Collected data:

***

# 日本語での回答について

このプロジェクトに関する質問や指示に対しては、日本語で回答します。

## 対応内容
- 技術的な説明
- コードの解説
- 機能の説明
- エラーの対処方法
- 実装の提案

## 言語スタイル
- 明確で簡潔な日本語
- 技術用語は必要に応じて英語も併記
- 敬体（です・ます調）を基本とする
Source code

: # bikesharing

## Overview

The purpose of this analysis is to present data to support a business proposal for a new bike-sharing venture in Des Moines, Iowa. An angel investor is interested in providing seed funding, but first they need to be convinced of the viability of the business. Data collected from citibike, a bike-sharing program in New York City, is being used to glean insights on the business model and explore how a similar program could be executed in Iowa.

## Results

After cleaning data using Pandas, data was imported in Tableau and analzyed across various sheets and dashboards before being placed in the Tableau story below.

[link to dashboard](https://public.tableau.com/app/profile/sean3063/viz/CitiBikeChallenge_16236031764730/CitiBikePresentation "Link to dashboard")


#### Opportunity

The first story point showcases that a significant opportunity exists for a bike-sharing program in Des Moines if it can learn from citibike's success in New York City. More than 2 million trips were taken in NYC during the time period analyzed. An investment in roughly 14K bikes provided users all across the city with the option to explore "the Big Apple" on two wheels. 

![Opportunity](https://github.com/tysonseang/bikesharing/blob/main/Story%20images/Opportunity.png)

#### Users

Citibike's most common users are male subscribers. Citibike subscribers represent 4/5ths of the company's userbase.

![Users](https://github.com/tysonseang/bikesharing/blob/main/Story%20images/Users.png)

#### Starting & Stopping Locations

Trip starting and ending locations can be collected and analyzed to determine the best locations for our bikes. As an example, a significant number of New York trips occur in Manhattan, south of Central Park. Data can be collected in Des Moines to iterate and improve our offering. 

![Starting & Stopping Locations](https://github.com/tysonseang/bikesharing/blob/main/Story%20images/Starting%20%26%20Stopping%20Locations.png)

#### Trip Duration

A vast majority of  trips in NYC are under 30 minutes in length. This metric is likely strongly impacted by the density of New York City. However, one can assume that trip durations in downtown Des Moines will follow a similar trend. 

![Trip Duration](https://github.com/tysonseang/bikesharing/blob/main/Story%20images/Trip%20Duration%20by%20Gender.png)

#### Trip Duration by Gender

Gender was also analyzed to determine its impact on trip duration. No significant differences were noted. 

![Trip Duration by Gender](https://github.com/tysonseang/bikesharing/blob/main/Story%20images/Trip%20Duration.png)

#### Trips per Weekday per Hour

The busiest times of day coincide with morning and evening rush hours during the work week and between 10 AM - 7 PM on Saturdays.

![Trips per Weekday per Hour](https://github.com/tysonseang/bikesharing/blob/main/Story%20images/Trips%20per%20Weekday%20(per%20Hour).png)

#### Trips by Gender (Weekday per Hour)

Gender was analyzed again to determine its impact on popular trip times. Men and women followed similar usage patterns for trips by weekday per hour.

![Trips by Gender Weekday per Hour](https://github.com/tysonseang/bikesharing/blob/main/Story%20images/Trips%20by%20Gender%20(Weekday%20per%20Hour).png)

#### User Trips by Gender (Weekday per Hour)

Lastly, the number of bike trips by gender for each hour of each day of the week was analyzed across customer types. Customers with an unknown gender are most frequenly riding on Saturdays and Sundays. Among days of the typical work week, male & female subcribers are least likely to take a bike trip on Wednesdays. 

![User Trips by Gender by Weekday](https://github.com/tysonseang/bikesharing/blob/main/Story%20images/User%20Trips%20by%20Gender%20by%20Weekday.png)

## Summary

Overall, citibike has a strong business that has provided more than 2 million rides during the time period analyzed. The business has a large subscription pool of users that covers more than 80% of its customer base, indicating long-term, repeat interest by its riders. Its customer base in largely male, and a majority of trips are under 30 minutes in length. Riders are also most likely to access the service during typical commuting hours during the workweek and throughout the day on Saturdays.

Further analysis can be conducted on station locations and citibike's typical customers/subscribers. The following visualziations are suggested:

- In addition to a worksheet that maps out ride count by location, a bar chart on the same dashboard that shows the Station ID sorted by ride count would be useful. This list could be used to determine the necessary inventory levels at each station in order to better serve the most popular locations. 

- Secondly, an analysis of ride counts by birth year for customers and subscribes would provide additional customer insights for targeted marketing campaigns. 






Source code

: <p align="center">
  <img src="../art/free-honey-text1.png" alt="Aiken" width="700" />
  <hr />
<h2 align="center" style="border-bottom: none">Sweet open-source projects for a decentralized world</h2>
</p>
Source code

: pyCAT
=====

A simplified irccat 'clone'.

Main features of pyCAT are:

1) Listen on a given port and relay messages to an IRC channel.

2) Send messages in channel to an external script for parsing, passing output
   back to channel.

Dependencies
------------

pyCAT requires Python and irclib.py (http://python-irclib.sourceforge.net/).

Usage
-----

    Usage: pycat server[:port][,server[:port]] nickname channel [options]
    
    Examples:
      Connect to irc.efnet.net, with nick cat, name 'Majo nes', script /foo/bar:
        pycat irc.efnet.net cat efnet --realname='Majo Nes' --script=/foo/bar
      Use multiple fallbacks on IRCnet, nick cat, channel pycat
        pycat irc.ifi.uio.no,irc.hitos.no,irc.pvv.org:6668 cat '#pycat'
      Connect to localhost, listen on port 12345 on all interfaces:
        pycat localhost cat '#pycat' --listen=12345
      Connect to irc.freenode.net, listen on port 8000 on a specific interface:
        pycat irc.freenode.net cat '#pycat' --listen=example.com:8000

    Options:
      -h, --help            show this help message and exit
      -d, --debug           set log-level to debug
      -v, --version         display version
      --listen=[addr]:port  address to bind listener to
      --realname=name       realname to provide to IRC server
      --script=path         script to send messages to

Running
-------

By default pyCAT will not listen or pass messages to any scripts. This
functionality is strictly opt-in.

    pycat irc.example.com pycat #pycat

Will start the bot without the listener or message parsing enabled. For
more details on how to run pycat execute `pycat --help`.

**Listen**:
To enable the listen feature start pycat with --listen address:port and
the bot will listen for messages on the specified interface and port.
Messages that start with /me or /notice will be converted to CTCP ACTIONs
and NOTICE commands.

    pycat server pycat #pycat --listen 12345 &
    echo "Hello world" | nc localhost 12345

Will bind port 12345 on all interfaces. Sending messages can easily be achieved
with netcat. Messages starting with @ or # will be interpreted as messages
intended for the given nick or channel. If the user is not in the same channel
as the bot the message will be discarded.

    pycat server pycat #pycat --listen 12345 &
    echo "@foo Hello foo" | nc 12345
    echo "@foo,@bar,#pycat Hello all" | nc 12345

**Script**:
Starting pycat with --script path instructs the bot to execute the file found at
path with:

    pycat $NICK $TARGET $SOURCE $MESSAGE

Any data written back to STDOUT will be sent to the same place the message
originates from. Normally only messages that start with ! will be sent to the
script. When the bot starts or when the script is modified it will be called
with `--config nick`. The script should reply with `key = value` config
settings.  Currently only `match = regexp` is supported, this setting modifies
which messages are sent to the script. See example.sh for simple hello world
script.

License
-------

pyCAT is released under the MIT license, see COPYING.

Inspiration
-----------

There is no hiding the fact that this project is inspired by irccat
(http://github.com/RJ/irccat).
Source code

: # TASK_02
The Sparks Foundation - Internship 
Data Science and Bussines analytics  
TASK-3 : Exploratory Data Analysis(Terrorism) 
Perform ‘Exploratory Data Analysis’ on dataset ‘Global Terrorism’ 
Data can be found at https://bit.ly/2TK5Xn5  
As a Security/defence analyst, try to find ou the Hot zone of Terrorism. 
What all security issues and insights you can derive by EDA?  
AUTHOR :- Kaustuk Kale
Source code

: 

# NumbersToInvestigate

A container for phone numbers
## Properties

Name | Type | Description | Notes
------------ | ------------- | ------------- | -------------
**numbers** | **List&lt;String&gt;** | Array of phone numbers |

***

INSTRUCTIONS TO FOLLOW:
Every entry should be printed again exactly as written.

TASK RESULT:
# 日本語での回答について

このプロジェクトに関する質問や指示に対しては、日本語で回答します。

## 対応内容
- 技術的な説明
- コードの解説
- 機能の説明
- エラーの対処方法
- 実装の提案

## 言語スタイル
- 明確で簡潔な日本語
- 技術用語は必要に応じて英語も併記
- 敬体（です・ます調）を基本とする
Source code

: # bikesharing

## Overview

The purpose of this analysis is to present data to support a business proposal for a new bike-sharing venture in Des Moines, Iowa. An angel investor is interested in providing seed funding, but first they need to be convinced of the viability of the business. Data collected from citibike, a bike-sharing program in New York City, is being used to glean insights on the business model and explore how a similar program could be executed in Iowa.

## Results

After cleaning data using Pandas, data was imported in Tableau and analzyed across various sheets and dashboards before being placed in the Tableau story below.

[link to dashboard](https://public.tableau.com/app/profile/sean3063/viz/CitiBikeChallenge_16236031764730/CitiBikePresentation "Link to dashboard")


#### Opportunity

The first story point showcases that a significant opportunity exists for a bike-sharing program in Des Moines if it can learn from citibike's success in New York City. More than 2 million trips were taken in NYC during the time period analyzed. An investment in roughly 14K bikes provided users all across the city with the option to explore "the Big Apple" on two wheels. 

![Opportunity](https://github.com/tysonseang/bikesharing/blob/main/Story%20images/Opportunity.png)

#### Users

Citibike's most common users are male subscribers. Citibike subscribers represent 4/5ths of the company's userbase.

![Users](https://github.com/tysonseang/bikesharing/blob/main/Story%20images/Users.png)

#### Starting & Stopping Locations

Trip starting and ending locations can be collected and analyzed to determine the best locations for our bikes. As an example, a significant number of New York trips occur in Manhattan, south of Central Park. Data can be collected in Des Moines to iterate and improve our offering. 

![Starting & Stopping Locations](https://github.com/tysonseang/bikesharing/blob/main/Story%20images/Starting%20%26%20Stopping%20Locations.png)

#### Trip Duration

A vast majority of  trips in NYC are under 30 minutes in length. This metric is likely strongly impacted by the density of New York City. However, one can assume that trip durations in downtown Des Moines will follow a similar trend. 

![Trip Duration](https://github.com/tysonseang/bikesharing/blob/main/Story%20images/Trip%20Duration%20by%20Gender.png)

#### Trip Duration by Gender

Gender was also analyzed to determine its impact on trip duration. No significant differences were noted. 

![Trip Duration by Gender](https://github.com/tysonseang/bikesharing/blob/main/Story%20images/Trip%20Duration.png)

#### Trips per Weekday per Hour

The busiest times of day coincide with morning and evening rush hours during the work week and between 10 AM - 7 PM on Saturdays.

![Trips per Weekday per Hour](https://github.com/tysonseang/bikesharing/blob/main/Story%20images/Trips%20per%20Weekday%20(per%20Hour).png)

#### Trips by Gender (Weekday per Hour)

Gender was analyzed again to determine its impact on popular trip times. Men and women followed similar usage patterns for trips by weekday per hour.

![Trips by Gender Weekday per Hour](https://github.com/tysonseang/bikesharing/blob/main/Story%20images/Trips%20by%20Gender%20(Weekday%20per%20Hour).png)

#### User Trips by Gender (Weekday per Hour)

Lastly, the number of bike trips by gender for each hour of each day of the week was analyzed across customer types. Customers with an unknown gender are most frequenly riding on Saturdays and Sundays. Among days of the typical work week, male & female subcribers are least likely to take a bike trip on Wednesdays. 

![User Trips by Gender by Weekday](https://github.com/tysonseang/bikesharing/blob/main/Story%20images/User%20Trips%20by%20Gender%20by%20Weekday.png)

## Summary

Overall, citibike has a strong business that has provided more than 2 million rides during the time period analyzed. The business has a large subscription pool of users that covers more than 80% of its customer base, indicating long-term, repeat interest by its riders. Its customer base in largely male, and a majority of trips are under 30 minutes in length. Riders are also most likely to access the service during typical commuting hours during the workweek and throughout the day on Saturdays.

Further analysis can be conducted on station locations and citibike's typical customers/subscribers. The following visualziations are suggested:

- In addition to a worksheet that maps out ride count by location, a bar chart on the same dashboard that shows the Station ID sorted by ride count would be useful. This list could be used to determine the necessary inventory levels at each station in order to better serve the most popular locations. 

- Secondly, an analysis of ride counts by birth year for customers and subscribes would provide additional customer insights for targeted marketing campaigns. 






Source code

: <p align="center">
  <img src="../art/free-honey-text1.png" alt="Aiken" width="700" />
  <hr />
<h2 align="center" style="border-bottom: none">Sweet open-source projects for a decentralized world</h2>
</p>
Source code

: pyCAT
=====

A simplified irccat 'clone'.

Main features of pyCAT are:

1) Listen on a given port and relay messages to an IRC channel.

2) Send messages in channel to an external script for parsing, passing output
   back to channel.

Dependencies
------------

pyCAT requires Python and irclib.py (http://python-irclib.sourceforge.net/).

Usage
-----

    Usage: pycat server[:port][,server[:port]] nickname channel [options]
    
    Examples:
      Connect to irc.efnet.net, with nick cat, name 'Majo nes', script /foo/bar:
        pycat irc.efnet.net cat efnet --realname='Majo Nes' --script=/foo/bar
      Use multiple fallbacks on IRCnet, nick cat, channel pycat
        pycat irc.ifi.uio.no,irc.hitos.no,irc.pvv.org:6668 cat '#pycat'
      Connect to localhost, listen on port 12345 on all interfaces:
        pycat localhost cat '#pycat' --listen=12345
      Connect to irc.freenode.net, listen on port 8000 on a specific interface:
        pycat irc.freenode.net cat '#pycat' --listen=example.com:8000

    Options:
      -h, --help            show this help message and exit
      -d, --debug           set log-level to debug
      -v, --version         display version
      --listen=[addr]:port  address to bind listener to
      --realname=name       realname to provide to IRC server
      --script=path         script to send messages to

Running
-------

By default pyCAT will not listen or pass messages to any scripts. This
functionality is strictly opt-in.

    pycat irc.example.com pycat #pycat

Will start the bot without the listener or message parsing enabled. For
more details on how to run pycat execute `pycat --help`.

**Listen**:
To enable the listen feature start pycat with --listen address:port and
the bot will listen for messages on the specified interface and port.
Messages that start with /me or /notice will be converted to CTCP ACTIONs
and NOTICE commands.

    pycat server pycat #pycat --listen 12345 &
    echo "Hello world" | nc localhost 12345

Will bind port 12345 on all interfaces. Sending messages can easily be achieved
with netcat. Messages starting with @ or # will be interpreted as messages
intended for the given nick or channel. If the user is not in the same channel
as the bot the message will be discarded.

    pycat server pycat #pycat --listen 12345 &
    echo "@foo Hello foo" | nc 12345
    echo "@foo,@bar,#pycat Hello all" | nc 12345

**Script**:
Starting pycat with --script path instructs the bot to execute the file found at
path with:

    pycat $NICK $TARGET $SOURCE $MESSAGE

Any data written back to STDOUT will be sent to the same place the message
originates from. Normally only messages that start with ! will be sent to the
script. When the bot starts or when the script is modified it will be called
with `--config nick`. The script should reply with `key = value` config
settings.  Currently only `match = regexp` is supported, this setting modifies
which messages are sent to the script. See example.sh for simple hello world
script.

License
-------

pyCAT is released under the MIT license, see COPYING.

Inspiration
-----------

There is no hiding the fact that this project is inspired by irccat
(http://github.com/RJ/irccat).
Source code

: # TASK_02
The Sparks Foundation - Internship 
Data Science and Bussines analytics  
TASK-3 : Exploratory Data Analysis(Terrorism) 
Perform ‘Exploratory Data Analysis’ on dataset ‘Global Terrorism’ 
Data can be found at https://bit.ly/2TK5Xn5  
As a Security/defence analyst, try to find ou the Hot zone of Terrorism. 
What all security issues and insights you can derive by EDA?  
AUTHOR :- Kaustuk Kale
Source code

: 

# NumbersToInvestigate

A container for phone numbers
## Properties

Name | Type | Description | Notes
------------ | ------------- | ------------- | -------------
**numbers** | **List&lt;String&gt;** | Array of phone numbers |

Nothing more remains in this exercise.